Evidence leading to Mojaheed’s punishment
The International Crimes Tribunal cited several evidences in the death verdict it handed down to Ali Ahsan Mojaheed, the notorious al-Badr chief of 1971.
“We have also carefully considered accused’s position of authority through which he asserted his effective influence and control over the Al-Badar men and the Al-Badar headquarter in Dhaka city and also the mode of participation of the accused to the commission of crimes proved and the the gravity of offences,” the tribunal said.
“The fierceness of the event of the ‘intellectuals killing’ and the attack which was launched directing the unarmed civilians belonging to Hindu community causing numerous death, rape, persecution were grotesque and diabolical in nature and extremely detrimental to basic humanness.”
“The accused by his acts, conducts, inciting statement, and speech substantially encouraged and abetted the Al-Badar men the principal perpetrators of intellectuals killing [charge no.6] to further an organized plan and common purpose, by virtue of his substantial position of authority on Al-Badar force,” the verdict added.
It cited a report of The Daily Bhorer Kagoj, published on October 31, 2007, that quoted a April 24, 1971, article of The Daily Sangram where Mojahhed said his al-Badr force was the “angel of death”.
“Al-Badar is a name! A wonder! A-Badar is a commitment! Where there is the so called freedom fighter, there is the Al-Badar. Where there is the miscreant, there is the Al-Badar. Al-Badar is the Azrail [Angel of death] in presence to the ‘Indian agents’ or the ‘miscreants’,” the report said.
He was chairing a meeting of the then Jamaat and Islami Chhatra Sangha in Mymensingh.
In July 2013, the International Crimes Tribunal-2 sentenced the 67-year-old Jamaat-e-Islami secretary general to death, jailed him for life and sentenced him to five years in prison in five separate charges.
“The workers belonging to purely Islami Chatra Sangha were called Al-Badar, the general patriotic public belonging to Jamaat-e-Islami, Muslim League, Nizam-e-Islami etc were called Al-Shams and the Urdu-speaking generally known as Bihari were called al-Mujahid,” Mohi Uddin Chowdhury, a leader of peace committee, wrote in a book Sunset at Midday.

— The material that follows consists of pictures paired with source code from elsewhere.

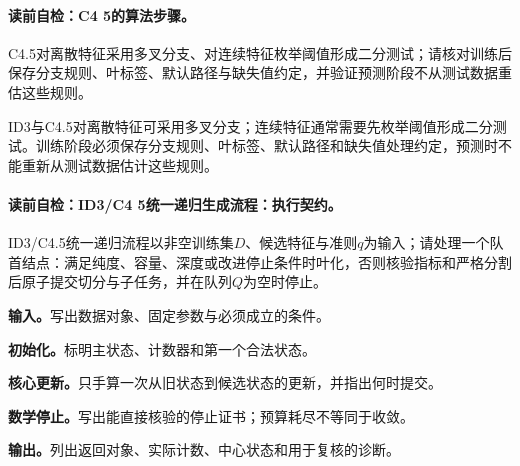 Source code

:\paragraph{读前自检：C4 5的算法步骤。}C4.5对离散特征采用多叉分支、对连续特征枚举阈值形成二分测试；请核对训练后保存分支规则、叶标签、默认路径与缺失值约定，并验证预测阶段不从测试数据重估这些规则。\par

ID3与C4.5对离散特征可采用多叉分支；连续特征通常需要先枚举阈值形成二分测试。训练阶段必须保存分支规则、叶标签、默认路径和缺失值处理约定，预测时不能重新从测试数据估计这些规则。

\label{struct:V2-C04-CH19}
\label{struct:V2-C04-CH20}
\paragraph{读前自检：ID3/C4 5统一递归生成流程：执行契约。}ID3/C4.5统一递归流程以非空训练集$D$、候选特征与准则$q$为输入；请处理一个队首结点：满足纯度、容量、深度或改进停止条件时叶化，否则核验指标和严格分割后原子提交切分与子任务，并在队列$Q$为空时停止。\par
\begin{keypointbox}[title={ID3/C4.5统一递归生成流程：五步阅读}]
\textbf{输入。}写出数据对象、固定参数与必须成立的条件。\par
\textbf{初始化。}标明主状态、计数器和第一个合法状态。\par
\textbf{核心更新。}只手算一次从旧状态到候选状态的更新，并指出何时提交。\par
\textbf{数学停止。}写出能直接核验的停止证书；预算耗尽不等同于收敛。\par
\textbf{输出。}列出返回对象、实际计数、中心状态和用于复核的诊断。
\end{keypointbox}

Accused Mujahid’s statement on “Daily Sangram” on October 15th ,1971 speaks that
“The youths of the Razakars and al-Badar forces and all other voluntary organizations have been working for the nation to protect it from the collaborators and agents of India. But, recently it was observed that a section of political leaders like ZA Bhutto, Kawsar Niazi, Mufti Mahmud and Asgar Khan have been making objectionable remarks about the patriots,” Mujahid’s statement was recorded on The Daily Sangram’s issue of October 15, 1971.
“Dressed in the black sweaters and khaki pants, members of the group, known as Al-Badar, rounded up their victims on the last three nights of the war………………………. Their goal, captured members have since said, was to wipe out all Bengali intellectuals who advocated independence from Pakistan and the creation of a secular, non-Moslem state………………If the war had not ended when it did, many Bengalis believe, Al-Badar would have succeeded. The bodies of 150 persons, many with their fingers chopped off or finger nails pulled out, were found in the brickyard. Hundreds more are believed buried in 20 mass graves nearby fields,” said a report by Fox Butterfield.
The atrocities committed during 1971 were recorded by a New York Times article, written by CL Sulzberger as: “Hiroshima and Nagasaki are vividly remembered by the mind’s eye primarily because of the novel means that brought holocaust to those cities. Statistically comparable disasters in Hamburg and Dresden are more easily forgotten; they were produced by what we already then conceived of as “conventional” methods. Against this background one must view the appalling catastrophe of East Pakistan whose scale is so immense that it exceeds the dolorimeter capacity by which human sympathy is measured. No one can hope to count the dead, wounded, missing, homeless or stricken whose number grows each day.”